Let's Look at an Example
You are in a highway accident. Another car ran into yours. Police are called, you exchange insurance information, and you go on your way. You have comprehensive insurance that pays for the repairs right away. Later it's determined that the other driver was at fault and his insurance policy should have paid for the repair of your car. How does your insurance company get its money back?
How Subrogation Works
This is where subrogation comes in. It is the method that an insurance company uses to claim payment when it pays out a claim that turned out not to be its responsibility. Some insurance firms have in-house property damage lawyers and personal injury attorneys, or a department dedicated to subrogation; others contract with a law firm. Under ordinary circumstances, only you can sue for damages to your person or property. But under subrogation law, your insurance company is considered to have some of your rights for having taken care of the damages. It can go after the money originally due to you, because it has covered the amount already.

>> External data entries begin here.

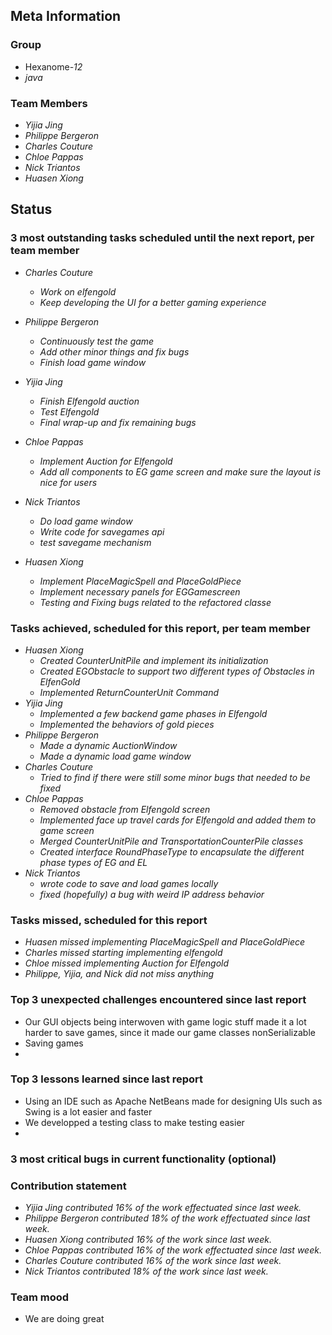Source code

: ## Meta Information

### Group

 * Hexanome-*12*
 * *java*

### Team Members

 * *Yijia Jing*
 * *Philippe Bergeron*
 * *Charles Couture*
 * *Chloe Pappas*
 * *Nick Triantos*
 * *Huasen Xiong*

## Status

### 3 most outstanding tasks scheduled until the next report, per team member

 * *Charles Couture*
   * *Work on elfengold*
   * *Keep developing the UI for a better gaming experience*

 * *Philippe Bergeron*
   * *Continuously test the game*
   * *Add other minor things and fix bugs*
   * *Finish load game window*
   
 * *Yijia Jing*
   * *Finish Elfengold auction*
   * *Test Elfengold*
   * *Final wrap-up and fix remaining bugs*
   
 * *Chloe Pappas*
   * *Implement Auction for Elfengold*
   * *Add all components to EG game screen and make sure the layout is nice for users*

 * *Nick Triantos*
   * *Do load game window*
   * *Write code for savegames api*
   * *test savegame mechanism*

 * *Huasen Xiong*
   * *Implement PlaceMagicSpell and PlaceGoldPiece*
   * *Implement necessary panels for EGGamescreen*
   * *Testing and Fixing bugs related to the refactored classe*
   


### Tasks achieved, scheduled for this report, per team member

 * *Huasen Xiong*
   * *Created CounterUnitPile and implement its initialization*
   * *Created EGObstacle to support two different types of Obstacles in ElfenGold*
   * *Implemented ReturnCounterUnit Command*
 * *Yijia Jing*
   * *Implemented a few backend game phases in Elfengold*
   * *Implemented the behaviors of gold pieces*
 * *Philippe Bergeron*
   * *Made a dynamic AuctionWindow*
   * *Made a dynamic load game window*
*  *Charles Couture*
   * *Tried to find if there were still some minor bugs that needed to be fixed*
*  *Chloe Pappas*
   * *Removed obstacle from Elfengold screen*
   * *Implemented face up travel cards for Elfengold and added them to game screen*
   * *Merged CounterUnitPile and TransportationCounterPile classes*
   * *Created interface RoundPhaseType to encapsulate the different phase types of EG and EL*
*  *Nick Triantos*
   * *wrote code to save and load games locally*
   * *fixed (hopefully) a bug with weird IP address behavior*


### Tasks missed, scheduled for this report
 * *Huasen missed implementing PlaceMagicSpell and PlaceGoldPiece*
 * *Charles missed starting implementing elfengold*
 * *Chloe missed implementing Auction for Elfengold*
 * *Philippe, Yijia, and Nick did not miss anything*
 


### Top 3 unexpected challenges encountered since last report

 * Our GUI objects being interwoven with game logic stuff made it a lot harder to save games, since it made our game classes nonSerializable 
 * Saving games
 * 


### Top 3 lessons learned since last report

 * Using an IDE such as Apache NetBeans made for designing UIs such as Swing is a lot easier and faster 
 * We developped a testing class to make testing easier
 * 


### 3 most critical bugs in current functionality (optional)


### Contribution statement

 * *Yijia Jing contributed 16% of the work effectuated since last week.*
 * *Philippe Bergeron contributed 18% of the work effectuated since last week.*
 * *Huasen Xiong contributed 16% of the work since last week.*  
 * *Chloe Pappas contributed 16% of the work effectuated since last week.*
 * *Charles Couture contributed 16% of the work since last week.*
 * *Nick Triantos contributed 18% of the work since last week.*

### Team mood

 * We are doing great

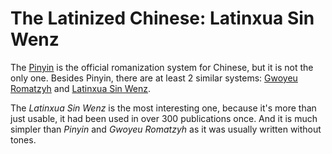 # The Latinized Chinese: Latinxua Sin Wenz



The [Pinyin][wikipinyin] is the official romanization system for Chinese, but it is not the only one. Besides Pinyin, there are at least 2 similar systems: [Gwoyeu Romatzyh][wikigwoyeuromatzyh] and [Latinxua Sin Wenz][wikilatinxuasinwenz].

The *Latinxua Sin Wenz* is the most interesting one, because it's more than just usable, it had been used in over 300 publications once. And it is much simpler than *Pinyin* and *Gwoyeu Romatzyh* as it was usually written without tones.


[wikipinyin]: https://en.wikipedia.org/wiki/Pinyin
[wikigwoyeuromatzyh]: https://en.wikipedia.org/wiki/Gwoyeu_Romatzyh
[wikilatinxuasinwenz]: https://en.wikipedia.org/wiki/Latinxua_Sin_Wenz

Why Do I Need to Know This?
For one thing, if your insurance policy stipulated a deductible, it wasn't just your insurance company that had to pay. In a $10,000 accident with a $1,000 deductible, you lost some money too – to the tune of $1,000. If your insurer is unconcerned with pursuing subrogation even when it is entitled, it might opt to recoup its losses by boosting your premiums. On the other hand, if it has a competent legal team and goes after those cases aggressively, it is doing you a favor as well as itself. If all is recovered, you will get your full thousand-dollar deductible back. If it recovers half (for instance, in a case where you are found 50 percent accountable), you'll typically get half your deductible back, depending on your state laws.
Moreover, if the total cost of an accident is over your maximum coverage amount, you may have had to pay the difference. If your insurance company or its property damage lawyers, such as immigration attorney Sandy Ut, pursue subrogation and wins, it will recover your costs as well as its own.
All insurers are not created equal. When shopping around, it's worth comparing the records of competing companies to determine whether they pursue legitimate subrogation claims; if they resolve those claims fast; if they keep their account holders posted as the case continues; and if they then process successfully won reimbursements quickly so that you can get your money back and move on with your life. If, on the other hand, an insurance firm has a reputation of honoring claims that aren't its responsibility and then covering its profit margin by raising your premiums, even attractive rates won't outweigh the eventual headache.